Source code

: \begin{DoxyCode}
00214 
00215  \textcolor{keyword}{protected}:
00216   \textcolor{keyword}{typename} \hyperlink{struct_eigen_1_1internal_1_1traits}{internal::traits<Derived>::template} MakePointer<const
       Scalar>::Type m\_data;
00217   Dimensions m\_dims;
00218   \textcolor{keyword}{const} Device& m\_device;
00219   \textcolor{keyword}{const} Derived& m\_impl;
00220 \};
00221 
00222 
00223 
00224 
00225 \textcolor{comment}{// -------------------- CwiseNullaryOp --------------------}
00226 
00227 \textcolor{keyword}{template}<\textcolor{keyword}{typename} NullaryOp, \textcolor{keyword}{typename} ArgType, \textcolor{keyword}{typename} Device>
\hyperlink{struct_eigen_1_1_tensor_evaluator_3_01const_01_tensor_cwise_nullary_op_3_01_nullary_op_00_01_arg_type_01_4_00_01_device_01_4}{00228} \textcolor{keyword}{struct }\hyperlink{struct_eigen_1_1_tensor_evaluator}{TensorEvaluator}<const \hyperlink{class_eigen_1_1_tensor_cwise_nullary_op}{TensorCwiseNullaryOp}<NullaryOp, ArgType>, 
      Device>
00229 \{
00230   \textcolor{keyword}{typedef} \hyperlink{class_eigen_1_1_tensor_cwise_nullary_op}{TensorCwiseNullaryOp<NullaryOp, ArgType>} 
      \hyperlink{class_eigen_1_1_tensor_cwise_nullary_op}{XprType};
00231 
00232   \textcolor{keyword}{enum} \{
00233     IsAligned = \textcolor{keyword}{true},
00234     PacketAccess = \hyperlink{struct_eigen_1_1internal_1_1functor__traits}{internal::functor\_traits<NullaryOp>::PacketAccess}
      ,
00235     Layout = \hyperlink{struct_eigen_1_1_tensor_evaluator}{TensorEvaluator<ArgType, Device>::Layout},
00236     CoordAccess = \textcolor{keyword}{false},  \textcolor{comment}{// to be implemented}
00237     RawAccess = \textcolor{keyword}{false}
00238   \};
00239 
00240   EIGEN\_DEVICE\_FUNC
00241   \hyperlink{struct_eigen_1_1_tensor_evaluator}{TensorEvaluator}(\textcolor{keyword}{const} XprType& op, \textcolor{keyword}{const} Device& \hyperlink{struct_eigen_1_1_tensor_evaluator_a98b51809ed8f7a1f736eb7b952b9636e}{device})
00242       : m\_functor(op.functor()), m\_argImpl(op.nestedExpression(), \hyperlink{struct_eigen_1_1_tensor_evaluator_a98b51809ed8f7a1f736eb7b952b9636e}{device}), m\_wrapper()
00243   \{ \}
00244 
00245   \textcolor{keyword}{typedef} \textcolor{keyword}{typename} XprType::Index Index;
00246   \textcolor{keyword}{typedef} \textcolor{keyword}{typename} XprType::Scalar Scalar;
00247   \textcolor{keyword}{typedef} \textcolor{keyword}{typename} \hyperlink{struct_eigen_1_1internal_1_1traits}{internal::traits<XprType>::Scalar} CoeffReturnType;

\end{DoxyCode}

┄┄┄┄┄┄

WHAT THE TASK REQUIRES –
Your task is to transcribe the listing above in full and exactly.

YOUR RESPONSE –
Source code

: \begin{DoxyCode}
00214 
00215  \textcolor{keyword}{protected}:
00216   \textcolor{keyword}{typename} \hyperlink{struct_eigen_1_1internal_1_1traits}{internal::traits<Derived>::template} MakePointer<const
       Scalar>::Type m\_data;
00217   Dimensions m\_dims;
00218   \textcolor{keyword}{const} Device& m\_device;
00219   \textcolor{keyword}{const} Derived& m\_impl;
00220 \};
00221 
00222 
00223 
00224 
00225 \textcolor{comment}{// -------------------- CwiseNullaryOp --------------------}
00226 
00227 \textcolor{keyword}{template}<\textcolor{keyword}{typename} NullaryOp, \textcolor{keyword}{typename} ArgType, \textcolor{keyword}{typename} Device>
\hyperlink{struct_eigen_1_1_tensor_evaluator_3_01const_01_tensor_cwise_nullary_op_3_01_nullary_op_00_01_arg_type_01_4_00_01_device_01_4}{00228} \textcolor{keyword}{struct }\hyperlink{struct_eigen_1_1_tensor_evaluator}{TensorEvaluator}<const \hyperlink{class_eigen_1_1_tensor_cwise_nullary_op}{TensorCwiseNullaryOp}<NullaryOp, ArgType>, 
      Device>
00229 \{
00230   \textcolor{keyword}{typedef} \hyperlink{class_eigen_1_1_tensor_cwise_nullary_op}{TensorCwiseNullaryOp<NullaryOp, ArgType>} 
      \hyperlink{class_eigen_1_1_tensor_cwise_nullary_op}{XprType};
00231 
00232   \textcolor{keyword}{enum} \{
00233     IsAligned = \textcolor{keyword}{true},
00234     PacketAccess = \hyperlink{struct_eigen_1_1internal_1_1functor__traits}{internal::functor\_traits<NullaryOp>::PacketAccess}
      ,
00235     Layout = \hyperlink{struct_eigen_1_1_tensor_evaluator}{TensorEvaluator<ArgType, Device>::Layout},
00236     CoordAccess = \textcolor{keyword}{false},  \textcolor{comment}{// to be implemented}
00237     RawAccess = \textcolor{keyword}{false}
00238   \};
00239 
00240   EIGEN\_DEVICE\_FUNC
00241   \hyperlink{struct_eigen_1_1_tensor_evaluator}{TensorEvaluator}(\textcolor{keyword}{const} XprType& op, \textcolor{keyword}{const} Device& \hyperlink{struct_eigen_1_1_tensor_evaluator_a98b51809ed8f7a1f736eb7b952b9636e}{device})
00242       : m\_functor(op.functor()), m\_argImpl(op.nestedExpression(), \hyperlink{struct_eigen_1_1_tensor_evaluator_a98b51809ed8f7a1f736eb7b952b9636e}{device}), m\_wrapper()
00243   \{ \}
00244 
00245   \textcolor{keyword}{typedef} \textcolor{keyword}{typename} XprType::Index Index;
00246   \textcolor{keyword}{typedef} \textcolor{keyword}{typename} XprType::Scalar Scalar;
00247   \textcolor{keyword}{typedef} \textcolor{keyword}{typename} \hyperlink{struct_eigen_1_1internal_1_1traits}{internal::traits<XprType>::Scalar} CoeffReturnType;

\end{DoxyCode}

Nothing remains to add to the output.